Lyrisch ist WATERS für mich schlichtweg ein Genie. Kompositorisch ebenfalls, aber schließlich ist das hier eine Lyrik-Kolumne. Neben seiner eigenen Erfahrungswelt ließ sich ROGER WATERS häufig von Literatur beeinflussen. Kein Künstler schafft im luftleeren Raum und wer „Animals“ für eine bahnbrechende konzeptionelle Neuschöpfung hält, hat wahrscheinlich niemals George Orwell gelesen. Auch im späteren Verlauf seiner Karriere machte WATERS keinen Hehl aus zugrundeliegender Inspiration, sein gutklassiges Solowerk „Amused To Death“ aus dem Jahre 1992 bezieht sich nicht nur im Titel eindeutig auf das bekannteste Werk des Kommunikationswisschenschaftlers Neil Postman („Amusing Ourselves To Death“) .

>> “Hey you, out there on your own, sitting naked by the phone, would you touch me? Hey you, with you ear against the wall, waiting for someone to call out, would you touch me? Hey you, would you help me to carry the stone? Open your heart, I´m coming home. But it was only fantasy. The wall was too high, as you can see. No matter how he tried, he could not break free. And the worms ate into his brain.” << Zum Abschluss also mal ans Eingemachte, an lyrische Zeilen, die das Genie WATERS’ widerspiegeln, sein untrügliches Gespür Überlebensgroßes in kleinen Zeilen und simplen Worten mitzuteilen. >> „Do you remember me? How we used to be? Do you think we should be closer?” << Wo sich andere auf der Suche nach eindringlichen Worten verzetteln trifft Waters mit einfachen Schlüsselzeilen direkt ins Herz. Mit Akustikgitarre, wenigen Akkorden und grandiosen Passagen wie >> “Tell me true, tell me why was Jesus crucified, is it for this that Daddy died? Was it for you? Was it me? Did I watch too much T.V.? Is that a hint of accusation in your eyes?” << weiß der grandiose Komponist auch heute noch Schauer über (meinen) Rücken zu jagen. Man braucht keine umfassenden Englischkenntnisse, um den Großteil seiner verwendeten Worte auch als Nicht-Muttersprachler unmittelbar greifen zu können. Dieser Autor muss sich nicht hinter komplizierten Luftschlössern ohne Inhalt verstecken, er trifft Dich direkt in Herz, Kopf, Verstand, Magengrube und Seele. >> „You know that I care what happens to You, and I know that You care for me. So I don´t feel alone, or the weight of the stone. Now that I´ve found somewhere safe to bury my bone.

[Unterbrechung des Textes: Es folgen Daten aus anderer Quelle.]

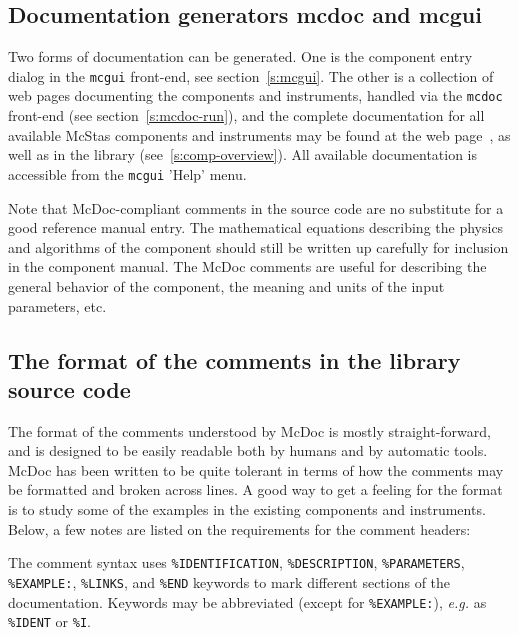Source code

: \subsection{Documentation generators mcdoc and mcgui}

Two forms of documentation can be generated. One
is the component entry dialog in the \verb+mcgui+ front-end, see
section~\ref{s:mcgui}. The other is a collection of web pages documenting
the components and instruments, handled via the \verb+mcdoc+ front-end (see section~\ref{s:mcdoc-run}), and the complete documentation for all available
McStas components and instruments may be found at the \MCS
web page~\cite{mcstas_webpage}, as well as in the \MCS library
(see~\ref{s:comp-overview}). All available \MCS documentation is accessible from the \verb+mcgui+ 'Help' menu.

Note that McDoc-compliant comments in the source code are no substitute
for a good reference manual entry. The mathematical equations describing
the physics and algorithms of the component should still be written up
carefully for inclusion in the component manual. The McDoc comments are
useful for describing the general behavior of the component, the
meaning and units of the input parameters, etc.


\subsection{The format of the comments in the library source code}

The format of the comments understood by McDoc is mostly
straight-forward, and is designed to be easily readable both by humans
and by automatic tools. McDoc has been written to be quite tolerant in
terms of how the comments may be formatted and broken across lines. A
good way to get a feeling for the format is to study some of the examples
in the existing components and instruments. Below, a few
notes are listed on the requirements for the comment headers:

The comment syntax uses \verb+%IDENTIFICATION+, \verb+%DESCRIPTION+,
\verb+%PARAMETERS+, \verb+%EXAMPLE:+, \verb+%LINKS+, and \verb+%END+
keywords to mark different sections of the documentation. Keywords may
be abbreviated (except for \verb+%EXAMPLE:+), \textit{e.g.} as \verb+%IDENT+ or \verb+%I+.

And any fool knows a dog needs a home, a shelter from pigs on the wing.” <<

So könnte ich seitenweise weiter machen, die Reihen füllen mit Zeilen, Strophen, Aphorismen, die bewegen, berühren und für mich (und viele andere) wie selbstverständlich zu Lebensbegleitern geworden sind. Ohne die genialen Konzepte und die grandiose Lyrik, bei der man sich als Hörer / Leser sicherlich nicht für Tränenfluss schämen muss (muss man sowieso nicht...), wäre nämlich gar eine Koryphäen-Band wie Pink Floyd nur die Hälfte wert. Und manches ist eh größer als die Summer der verschiedenen Teile.

PS: Von welchem Planeten stammt WATERS eigentlich?